• [DATA FOR THIS TASK]:
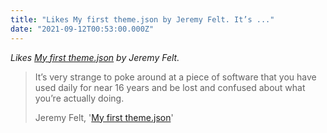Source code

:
 ```yaml
---
title: "Likes My first theme.json by Jeremy Felt. It’s ..."
date: "2021-09-12T00:53:00.000Z"
---
```


_Likes [My first theme.json](https://jeremyfelt.com/2021/08/03/my-first-theme-json/) by Jeremy Felt._

> It’s very strange to poke around at a piece of software that you have used daily for near 16 years and be lost and confused about what you’re actually doing.
> 
> Jeremy Felt, '[My first theme.json](https://jeremyfelt.com/2021/08/03/my-first-theme-json/)'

• [INSTRUCTIONS FOR THE TASK]: Pictures are not part of the copy. Restate everything else in the listing word for word.

• [RESULT BELOW]:
Source code

:
 ```yaml
---
title: "Likes My first theme.json by Jeremy Felt. It’s ..."
date: "2021-09-12T00:53:00.000Z"
---
```


_Likes [My first theme.json](https://jeremyfelt.com/2021/08/03/my-first-theme-json/) by Jeremy Felt._

> It’s very strange to poke around at a piece of software that you have used daily for near 16 years and be lost and confused about what you’re actually doing.
> 
> Jeremy Felt, '[My first theme.json](https://jeremyfelt.com/2021/08/03/my-first-theme-json/)'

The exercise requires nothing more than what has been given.